• **WHAT THIS TASK INVOLVES**:
Please repeat the lines below, exactly and only, from the one that holds "- Uma _Routing" through the one that holds "- Vários _Consumers".
+++
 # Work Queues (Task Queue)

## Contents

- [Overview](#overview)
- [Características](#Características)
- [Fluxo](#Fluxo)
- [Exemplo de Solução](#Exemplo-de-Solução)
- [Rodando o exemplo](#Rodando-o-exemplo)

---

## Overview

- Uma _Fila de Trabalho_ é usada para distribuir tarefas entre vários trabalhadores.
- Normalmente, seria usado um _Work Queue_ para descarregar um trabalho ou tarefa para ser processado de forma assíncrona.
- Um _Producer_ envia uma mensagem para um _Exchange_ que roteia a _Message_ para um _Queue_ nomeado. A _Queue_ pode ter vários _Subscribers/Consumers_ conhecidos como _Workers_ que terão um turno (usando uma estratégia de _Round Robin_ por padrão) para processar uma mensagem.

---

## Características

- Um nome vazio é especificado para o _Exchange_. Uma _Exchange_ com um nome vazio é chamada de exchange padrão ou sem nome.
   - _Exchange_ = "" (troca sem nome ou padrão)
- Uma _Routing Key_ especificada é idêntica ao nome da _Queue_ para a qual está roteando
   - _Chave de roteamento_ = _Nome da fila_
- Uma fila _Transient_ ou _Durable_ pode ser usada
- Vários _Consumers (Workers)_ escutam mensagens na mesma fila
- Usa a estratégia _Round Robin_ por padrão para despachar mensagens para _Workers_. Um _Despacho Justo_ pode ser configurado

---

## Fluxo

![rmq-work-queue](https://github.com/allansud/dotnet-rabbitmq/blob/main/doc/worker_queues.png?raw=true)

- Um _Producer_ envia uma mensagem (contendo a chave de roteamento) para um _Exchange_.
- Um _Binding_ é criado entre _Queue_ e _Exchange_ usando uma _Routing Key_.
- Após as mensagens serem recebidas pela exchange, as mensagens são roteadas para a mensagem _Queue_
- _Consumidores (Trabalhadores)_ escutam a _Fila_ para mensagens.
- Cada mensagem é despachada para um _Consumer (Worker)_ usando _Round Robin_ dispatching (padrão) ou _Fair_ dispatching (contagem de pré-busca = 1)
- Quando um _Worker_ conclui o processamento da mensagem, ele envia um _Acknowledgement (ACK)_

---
+++
• **ANSWER SPACE**:
- Uma _Routing Key_ especificada é idêntica ao nome da _Queue_ para a qual está roteando
   - _Chave de roteamento_ = _Nome da fila_
- Uma fila _Transient_ ou _Durable_ pode ser usada
- Vários _Consumers (Workers)_ escutam mensagens na mesma fila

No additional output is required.